#### RECORD SET:
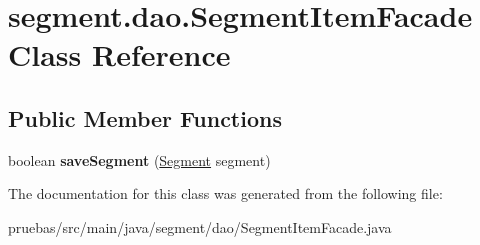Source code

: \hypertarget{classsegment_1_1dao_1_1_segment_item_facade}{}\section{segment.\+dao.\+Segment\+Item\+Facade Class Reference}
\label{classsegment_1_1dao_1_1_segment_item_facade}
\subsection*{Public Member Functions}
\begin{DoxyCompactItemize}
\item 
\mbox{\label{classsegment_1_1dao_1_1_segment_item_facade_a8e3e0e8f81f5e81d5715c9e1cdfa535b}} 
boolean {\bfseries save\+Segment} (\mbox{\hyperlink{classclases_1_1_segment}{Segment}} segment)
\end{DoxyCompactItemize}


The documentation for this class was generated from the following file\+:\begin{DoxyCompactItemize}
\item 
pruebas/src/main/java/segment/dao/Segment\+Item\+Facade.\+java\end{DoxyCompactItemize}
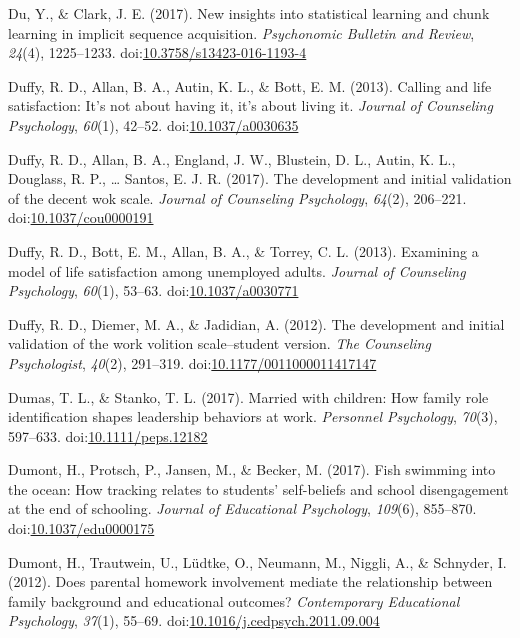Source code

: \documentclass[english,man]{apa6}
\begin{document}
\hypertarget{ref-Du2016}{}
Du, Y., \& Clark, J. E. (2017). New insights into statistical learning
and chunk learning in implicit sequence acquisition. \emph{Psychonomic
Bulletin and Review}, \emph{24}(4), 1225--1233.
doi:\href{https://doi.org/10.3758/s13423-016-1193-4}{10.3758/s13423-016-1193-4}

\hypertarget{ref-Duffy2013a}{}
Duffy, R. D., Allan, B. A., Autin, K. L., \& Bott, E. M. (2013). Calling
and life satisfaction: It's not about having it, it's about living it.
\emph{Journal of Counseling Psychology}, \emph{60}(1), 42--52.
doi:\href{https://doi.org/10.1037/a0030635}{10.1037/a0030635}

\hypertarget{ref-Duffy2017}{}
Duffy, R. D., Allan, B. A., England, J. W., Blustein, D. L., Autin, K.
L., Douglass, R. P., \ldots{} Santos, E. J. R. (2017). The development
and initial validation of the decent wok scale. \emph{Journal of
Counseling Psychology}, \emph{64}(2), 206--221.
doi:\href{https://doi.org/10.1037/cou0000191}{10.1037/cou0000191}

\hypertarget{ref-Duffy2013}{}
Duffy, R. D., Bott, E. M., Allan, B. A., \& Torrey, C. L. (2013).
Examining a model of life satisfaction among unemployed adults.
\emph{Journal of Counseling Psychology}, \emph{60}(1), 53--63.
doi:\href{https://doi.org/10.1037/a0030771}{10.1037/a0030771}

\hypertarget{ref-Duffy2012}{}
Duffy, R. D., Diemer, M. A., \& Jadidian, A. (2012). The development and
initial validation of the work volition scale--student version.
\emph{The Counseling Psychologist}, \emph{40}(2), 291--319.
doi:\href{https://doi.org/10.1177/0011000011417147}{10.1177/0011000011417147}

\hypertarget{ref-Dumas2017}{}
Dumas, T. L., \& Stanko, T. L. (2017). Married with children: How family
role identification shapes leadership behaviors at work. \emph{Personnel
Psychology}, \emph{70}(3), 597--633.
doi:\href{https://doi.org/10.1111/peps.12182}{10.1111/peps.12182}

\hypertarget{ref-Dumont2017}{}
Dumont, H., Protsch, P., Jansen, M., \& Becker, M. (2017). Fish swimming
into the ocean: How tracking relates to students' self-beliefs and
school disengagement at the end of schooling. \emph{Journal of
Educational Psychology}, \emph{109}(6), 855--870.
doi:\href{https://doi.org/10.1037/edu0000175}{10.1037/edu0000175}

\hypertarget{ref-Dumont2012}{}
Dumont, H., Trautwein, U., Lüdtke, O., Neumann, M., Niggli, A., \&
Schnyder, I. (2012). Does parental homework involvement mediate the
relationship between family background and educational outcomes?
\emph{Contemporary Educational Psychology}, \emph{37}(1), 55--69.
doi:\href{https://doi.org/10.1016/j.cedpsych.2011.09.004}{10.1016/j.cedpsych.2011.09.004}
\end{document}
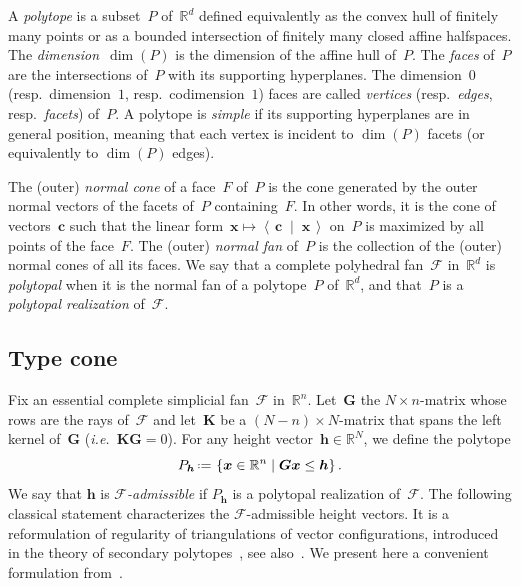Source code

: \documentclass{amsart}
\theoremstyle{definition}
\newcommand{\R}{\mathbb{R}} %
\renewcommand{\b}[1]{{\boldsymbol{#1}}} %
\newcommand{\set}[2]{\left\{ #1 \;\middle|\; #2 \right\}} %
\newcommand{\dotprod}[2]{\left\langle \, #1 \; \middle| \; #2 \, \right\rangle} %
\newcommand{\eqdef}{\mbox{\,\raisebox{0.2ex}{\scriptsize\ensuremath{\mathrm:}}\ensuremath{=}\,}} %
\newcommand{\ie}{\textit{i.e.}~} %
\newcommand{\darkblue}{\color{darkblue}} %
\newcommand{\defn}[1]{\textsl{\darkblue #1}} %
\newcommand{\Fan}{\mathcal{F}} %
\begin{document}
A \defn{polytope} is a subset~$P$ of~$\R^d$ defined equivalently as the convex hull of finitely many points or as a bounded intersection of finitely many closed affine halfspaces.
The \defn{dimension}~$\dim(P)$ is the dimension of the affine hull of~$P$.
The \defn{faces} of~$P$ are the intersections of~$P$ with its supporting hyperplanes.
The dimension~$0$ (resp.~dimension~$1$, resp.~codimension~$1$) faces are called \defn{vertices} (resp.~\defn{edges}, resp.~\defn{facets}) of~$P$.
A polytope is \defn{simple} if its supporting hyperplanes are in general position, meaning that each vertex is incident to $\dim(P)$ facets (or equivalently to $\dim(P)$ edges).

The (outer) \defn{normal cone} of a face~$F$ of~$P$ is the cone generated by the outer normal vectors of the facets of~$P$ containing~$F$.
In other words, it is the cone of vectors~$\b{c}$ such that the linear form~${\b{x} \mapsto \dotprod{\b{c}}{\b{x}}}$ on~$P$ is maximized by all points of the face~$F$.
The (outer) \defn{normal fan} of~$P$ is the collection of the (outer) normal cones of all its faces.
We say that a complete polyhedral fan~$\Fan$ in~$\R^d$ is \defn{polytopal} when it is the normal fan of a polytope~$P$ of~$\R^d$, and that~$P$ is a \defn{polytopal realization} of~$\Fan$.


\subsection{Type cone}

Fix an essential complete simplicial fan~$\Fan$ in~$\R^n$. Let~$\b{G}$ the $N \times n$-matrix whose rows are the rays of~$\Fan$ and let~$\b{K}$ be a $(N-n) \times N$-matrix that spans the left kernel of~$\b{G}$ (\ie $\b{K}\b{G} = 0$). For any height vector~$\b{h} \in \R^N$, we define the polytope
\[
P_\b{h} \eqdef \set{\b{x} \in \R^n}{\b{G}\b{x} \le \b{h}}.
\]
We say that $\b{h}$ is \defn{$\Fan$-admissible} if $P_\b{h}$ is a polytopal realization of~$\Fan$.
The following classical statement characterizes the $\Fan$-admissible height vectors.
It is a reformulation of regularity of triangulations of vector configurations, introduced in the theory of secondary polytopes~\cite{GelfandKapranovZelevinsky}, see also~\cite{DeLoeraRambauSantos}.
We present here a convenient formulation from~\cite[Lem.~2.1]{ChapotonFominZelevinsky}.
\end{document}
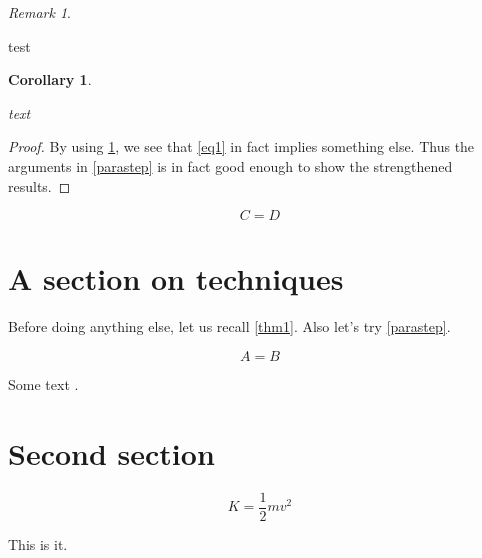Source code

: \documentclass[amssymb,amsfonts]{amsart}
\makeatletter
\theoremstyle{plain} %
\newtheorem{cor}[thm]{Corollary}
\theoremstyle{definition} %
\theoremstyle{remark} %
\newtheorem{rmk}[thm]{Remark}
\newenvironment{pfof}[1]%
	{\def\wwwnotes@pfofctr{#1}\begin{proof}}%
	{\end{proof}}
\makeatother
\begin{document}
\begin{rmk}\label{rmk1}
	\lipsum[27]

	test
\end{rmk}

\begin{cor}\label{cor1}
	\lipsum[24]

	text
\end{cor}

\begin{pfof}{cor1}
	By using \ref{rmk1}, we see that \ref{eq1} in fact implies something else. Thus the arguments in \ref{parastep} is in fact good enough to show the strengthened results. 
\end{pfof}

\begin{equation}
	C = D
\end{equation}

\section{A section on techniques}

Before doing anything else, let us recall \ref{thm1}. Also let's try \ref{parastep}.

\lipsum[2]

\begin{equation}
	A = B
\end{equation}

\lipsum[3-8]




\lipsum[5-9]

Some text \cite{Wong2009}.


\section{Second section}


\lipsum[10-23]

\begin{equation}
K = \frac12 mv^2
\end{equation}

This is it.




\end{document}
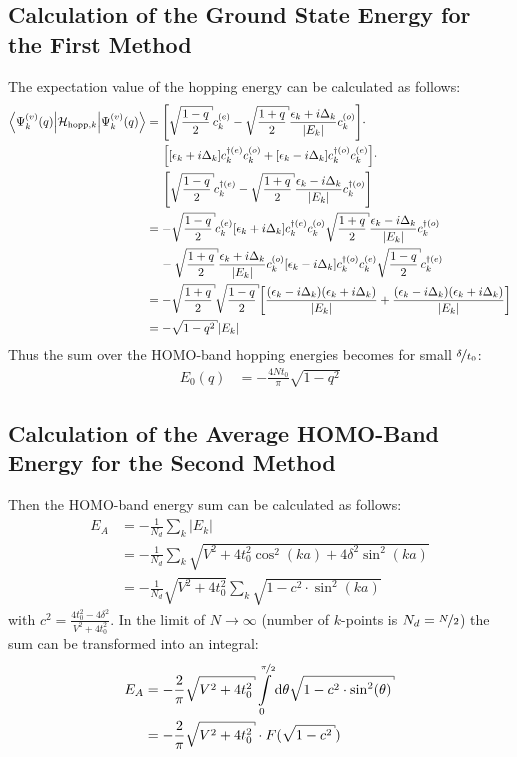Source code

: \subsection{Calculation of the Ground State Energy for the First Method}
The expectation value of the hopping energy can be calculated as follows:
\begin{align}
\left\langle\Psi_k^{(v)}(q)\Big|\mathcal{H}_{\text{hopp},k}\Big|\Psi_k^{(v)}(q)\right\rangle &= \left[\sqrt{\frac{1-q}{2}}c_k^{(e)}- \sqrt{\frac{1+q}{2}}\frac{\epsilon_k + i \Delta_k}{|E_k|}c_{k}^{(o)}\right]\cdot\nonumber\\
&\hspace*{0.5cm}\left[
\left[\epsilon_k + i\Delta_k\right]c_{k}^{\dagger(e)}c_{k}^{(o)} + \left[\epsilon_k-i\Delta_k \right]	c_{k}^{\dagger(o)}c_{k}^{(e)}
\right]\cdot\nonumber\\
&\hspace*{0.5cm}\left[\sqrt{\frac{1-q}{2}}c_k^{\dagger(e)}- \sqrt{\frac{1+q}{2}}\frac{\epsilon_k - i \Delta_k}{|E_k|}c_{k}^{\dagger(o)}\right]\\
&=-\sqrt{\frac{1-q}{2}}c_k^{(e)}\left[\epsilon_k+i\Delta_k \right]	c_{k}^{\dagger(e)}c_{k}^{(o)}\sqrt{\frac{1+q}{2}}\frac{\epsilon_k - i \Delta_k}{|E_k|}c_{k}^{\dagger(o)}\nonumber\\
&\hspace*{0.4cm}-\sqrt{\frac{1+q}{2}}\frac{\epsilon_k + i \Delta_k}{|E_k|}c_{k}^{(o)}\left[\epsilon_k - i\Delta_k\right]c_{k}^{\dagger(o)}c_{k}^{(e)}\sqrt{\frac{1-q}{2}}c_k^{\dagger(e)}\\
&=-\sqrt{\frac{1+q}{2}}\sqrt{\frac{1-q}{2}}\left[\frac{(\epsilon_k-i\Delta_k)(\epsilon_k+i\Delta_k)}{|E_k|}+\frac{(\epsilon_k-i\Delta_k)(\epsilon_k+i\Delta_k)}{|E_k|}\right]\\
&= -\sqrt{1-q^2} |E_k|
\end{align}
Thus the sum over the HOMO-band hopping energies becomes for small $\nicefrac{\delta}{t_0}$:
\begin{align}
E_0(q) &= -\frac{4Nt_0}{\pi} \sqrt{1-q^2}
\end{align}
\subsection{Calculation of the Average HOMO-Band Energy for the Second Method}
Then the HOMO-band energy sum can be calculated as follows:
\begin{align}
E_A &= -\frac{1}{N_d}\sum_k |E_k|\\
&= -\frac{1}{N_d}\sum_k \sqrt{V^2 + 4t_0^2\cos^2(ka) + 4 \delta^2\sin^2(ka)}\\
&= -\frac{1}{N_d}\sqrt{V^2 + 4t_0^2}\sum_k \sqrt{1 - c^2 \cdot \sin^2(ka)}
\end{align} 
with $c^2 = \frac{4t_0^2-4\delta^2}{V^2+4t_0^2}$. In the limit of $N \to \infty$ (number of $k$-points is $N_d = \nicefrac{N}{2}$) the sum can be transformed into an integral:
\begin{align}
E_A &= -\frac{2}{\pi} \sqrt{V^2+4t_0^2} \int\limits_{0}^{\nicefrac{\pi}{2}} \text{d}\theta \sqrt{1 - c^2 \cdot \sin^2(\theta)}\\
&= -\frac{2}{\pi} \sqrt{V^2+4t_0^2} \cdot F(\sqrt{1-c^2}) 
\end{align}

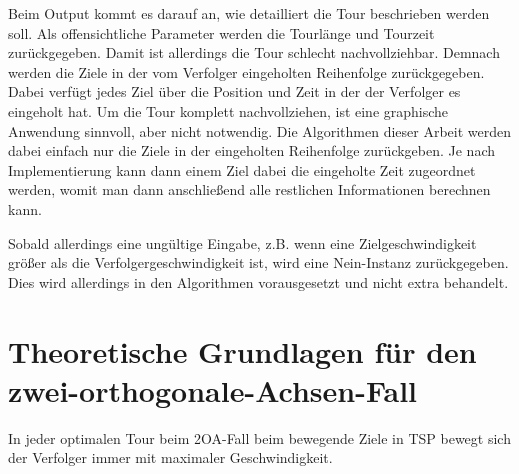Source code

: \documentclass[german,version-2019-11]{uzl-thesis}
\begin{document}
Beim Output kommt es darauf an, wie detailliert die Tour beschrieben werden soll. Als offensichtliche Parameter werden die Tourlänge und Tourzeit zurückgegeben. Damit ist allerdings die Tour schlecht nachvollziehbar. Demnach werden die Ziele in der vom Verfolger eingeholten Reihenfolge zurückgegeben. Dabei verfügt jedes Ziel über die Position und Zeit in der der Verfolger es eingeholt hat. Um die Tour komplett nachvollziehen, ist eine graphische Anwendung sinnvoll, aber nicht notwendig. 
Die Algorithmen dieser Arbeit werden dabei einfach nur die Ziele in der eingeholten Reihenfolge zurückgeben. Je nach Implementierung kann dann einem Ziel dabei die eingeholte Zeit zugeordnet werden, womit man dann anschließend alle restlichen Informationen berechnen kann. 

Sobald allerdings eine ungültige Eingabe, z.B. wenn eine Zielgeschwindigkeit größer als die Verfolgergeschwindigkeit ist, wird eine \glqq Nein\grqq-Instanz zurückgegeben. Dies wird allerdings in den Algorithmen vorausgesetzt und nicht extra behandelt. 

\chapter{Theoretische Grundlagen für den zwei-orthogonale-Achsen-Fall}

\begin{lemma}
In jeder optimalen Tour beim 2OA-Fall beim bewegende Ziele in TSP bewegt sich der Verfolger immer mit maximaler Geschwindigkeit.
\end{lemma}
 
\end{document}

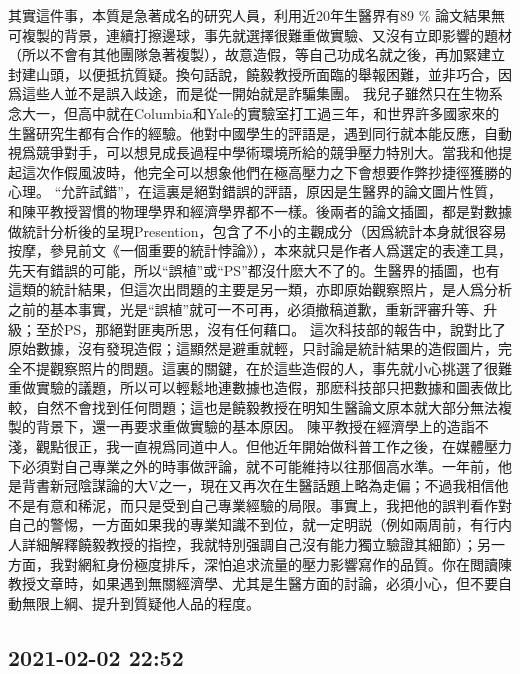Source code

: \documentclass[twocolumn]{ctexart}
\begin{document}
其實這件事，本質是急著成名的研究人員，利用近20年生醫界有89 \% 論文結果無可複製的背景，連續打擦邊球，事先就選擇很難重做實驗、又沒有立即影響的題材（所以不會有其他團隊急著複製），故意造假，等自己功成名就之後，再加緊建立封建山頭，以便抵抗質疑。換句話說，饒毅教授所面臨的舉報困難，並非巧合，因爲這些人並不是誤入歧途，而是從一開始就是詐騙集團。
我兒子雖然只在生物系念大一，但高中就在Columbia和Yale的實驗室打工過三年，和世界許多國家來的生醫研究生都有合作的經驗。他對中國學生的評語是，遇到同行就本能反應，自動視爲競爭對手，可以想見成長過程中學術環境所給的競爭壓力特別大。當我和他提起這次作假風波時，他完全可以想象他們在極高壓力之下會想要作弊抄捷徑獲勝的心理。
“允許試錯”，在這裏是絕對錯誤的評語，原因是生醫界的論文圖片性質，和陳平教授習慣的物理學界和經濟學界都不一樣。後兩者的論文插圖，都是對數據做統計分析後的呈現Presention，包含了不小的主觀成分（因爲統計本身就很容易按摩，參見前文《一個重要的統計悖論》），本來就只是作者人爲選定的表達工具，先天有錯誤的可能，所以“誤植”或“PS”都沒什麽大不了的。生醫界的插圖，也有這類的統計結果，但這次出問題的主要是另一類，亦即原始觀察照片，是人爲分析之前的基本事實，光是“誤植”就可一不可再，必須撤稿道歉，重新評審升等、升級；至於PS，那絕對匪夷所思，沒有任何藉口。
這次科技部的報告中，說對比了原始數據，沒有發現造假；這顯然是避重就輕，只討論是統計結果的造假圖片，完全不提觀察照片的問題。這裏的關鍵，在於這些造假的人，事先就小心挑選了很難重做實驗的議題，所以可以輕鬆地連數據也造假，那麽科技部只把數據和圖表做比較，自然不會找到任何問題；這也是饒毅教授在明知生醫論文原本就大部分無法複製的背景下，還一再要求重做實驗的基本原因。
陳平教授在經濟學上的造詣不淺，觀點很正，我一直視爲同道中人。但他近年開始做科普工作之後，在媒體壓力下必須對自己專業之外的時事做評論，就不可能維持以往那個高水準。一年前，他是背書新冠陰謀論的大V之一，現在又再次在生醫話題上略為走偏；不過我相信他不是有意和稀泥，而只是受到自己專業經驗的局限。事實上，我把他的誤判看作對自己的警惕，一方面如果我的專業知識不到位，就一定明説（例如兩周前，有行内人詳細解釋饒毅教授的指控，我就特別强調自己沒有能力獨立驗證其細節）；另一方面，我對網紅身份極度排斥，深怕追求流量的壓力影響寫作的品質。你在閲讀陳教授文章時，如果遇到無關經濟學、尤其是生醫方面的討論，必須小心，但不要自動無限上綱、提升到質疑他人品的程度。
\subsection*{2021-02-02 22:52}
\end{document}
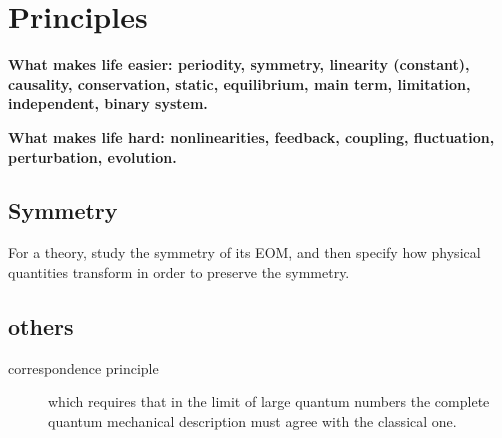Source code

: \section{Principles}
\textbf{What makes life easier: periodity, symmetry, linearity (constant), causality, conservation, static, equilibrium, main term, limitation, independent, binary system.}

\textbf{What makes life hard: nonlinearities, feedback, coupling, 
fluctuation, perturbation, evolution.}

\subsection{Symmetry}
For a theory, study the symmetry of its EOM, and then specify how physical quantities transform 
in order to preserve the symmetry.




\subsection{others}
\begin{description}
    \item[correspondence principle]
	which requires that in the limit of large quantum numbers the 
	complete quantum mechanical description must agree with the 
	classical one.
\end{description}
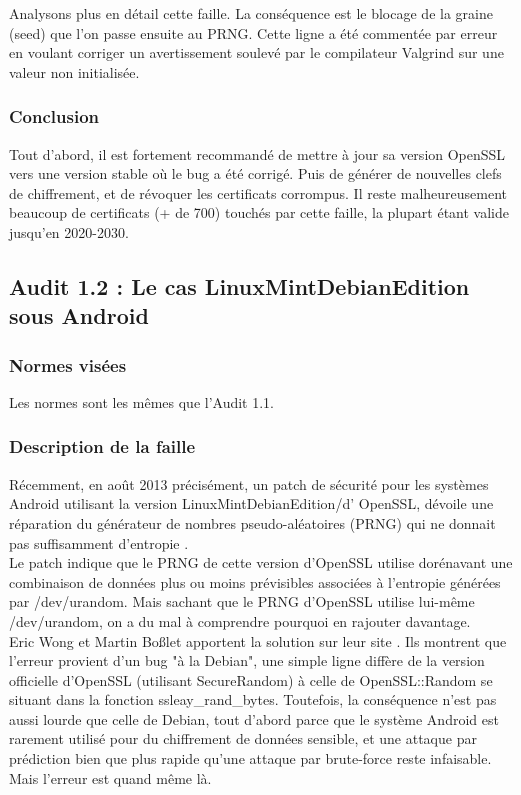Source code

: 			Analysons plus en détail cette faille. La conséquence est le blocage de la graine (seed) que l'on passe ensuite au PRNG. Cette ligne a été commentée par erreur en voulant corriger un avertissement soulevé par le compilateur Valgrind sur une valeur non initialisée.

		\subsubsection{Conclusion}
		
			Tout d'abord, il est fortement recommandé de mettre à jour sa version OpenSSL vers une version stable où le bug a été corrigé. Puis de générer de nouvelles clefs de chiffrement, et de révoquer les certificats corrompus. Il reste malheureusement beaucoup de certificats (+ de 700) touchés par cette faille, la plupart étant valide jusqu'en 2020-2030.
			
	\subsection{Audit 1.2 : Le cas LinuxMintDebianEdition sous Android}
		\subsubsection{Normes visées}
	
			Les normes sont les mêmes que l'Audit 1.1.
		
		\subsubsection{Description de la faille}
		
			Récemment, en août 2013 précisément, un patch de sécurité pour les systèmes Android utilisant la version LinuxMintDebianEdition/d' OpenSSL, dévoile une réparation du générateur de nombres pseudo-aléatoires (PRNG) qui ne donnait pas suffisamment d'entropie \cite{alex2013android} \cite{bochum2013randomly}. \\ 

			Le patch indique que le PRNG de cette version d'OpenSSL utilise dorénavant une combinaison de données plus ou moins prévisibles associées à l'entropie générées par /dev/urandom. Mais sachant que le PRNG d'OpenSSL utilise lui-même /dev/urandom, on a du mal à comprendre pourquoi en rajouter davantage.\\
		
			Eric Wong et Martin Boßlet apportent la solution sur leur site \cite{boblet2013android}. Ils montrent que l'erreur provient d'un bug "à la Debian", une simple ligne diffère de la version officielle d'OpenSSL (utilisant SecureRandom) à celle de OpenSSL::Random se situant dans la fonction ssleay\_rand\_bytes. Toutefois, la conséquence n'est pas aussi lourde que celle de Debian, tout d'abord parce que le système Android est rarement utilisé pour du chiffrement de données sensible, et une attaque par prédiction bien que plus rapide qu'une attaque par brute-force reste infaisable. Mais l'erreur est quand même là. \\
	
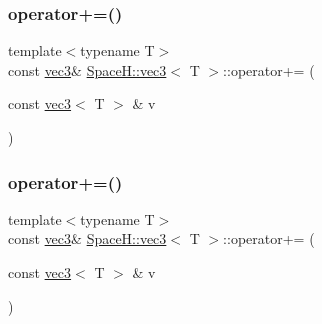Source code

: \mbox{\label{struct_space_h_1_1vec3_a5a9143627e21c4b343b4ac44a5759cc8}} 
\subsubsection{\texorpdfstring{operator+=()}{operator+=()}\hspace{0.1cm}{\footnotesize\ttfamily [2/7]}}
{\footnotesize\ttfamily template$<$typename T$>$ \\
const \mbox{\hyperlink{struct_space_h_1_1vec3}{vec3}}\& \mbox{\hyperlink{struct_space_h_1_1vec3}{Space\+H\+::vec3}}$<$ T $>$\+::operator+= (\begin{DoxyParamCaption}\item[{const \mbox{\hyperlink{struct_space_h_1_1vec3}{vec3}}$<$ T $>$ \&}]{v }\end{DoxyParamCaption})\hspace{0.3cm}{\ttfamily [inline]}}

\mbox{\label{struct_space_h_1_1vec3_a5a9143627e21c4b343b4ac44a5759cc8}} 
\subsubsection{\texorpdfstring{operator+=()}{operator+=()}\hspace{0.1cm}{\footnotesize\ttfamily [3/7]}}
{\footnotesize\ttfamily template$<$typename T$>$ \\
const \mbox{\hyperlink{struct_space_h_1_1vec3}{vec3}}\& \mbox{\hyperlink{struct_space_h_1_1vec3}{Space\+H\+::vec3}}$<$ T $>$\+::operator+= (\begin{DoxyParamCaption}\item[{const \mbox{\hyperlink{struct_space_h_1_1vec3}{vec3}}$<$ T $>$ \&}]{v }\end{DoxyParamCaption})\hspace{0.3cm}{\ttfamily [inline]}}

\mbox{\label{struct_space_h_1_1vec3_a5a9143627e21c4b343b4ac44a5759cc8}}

#### TASK TO CARRY OUT:
Each line above that contains the word "Bott" must be copied.

#### ANSWER BOX:
Duffy, R. D., Allan, B. A., Autin, K. L., \& Bott, E. M. (2013). Calling
Duffy, R. D., Bott, E. M., Allan, B. A., \& Torrey, C. L. (2013).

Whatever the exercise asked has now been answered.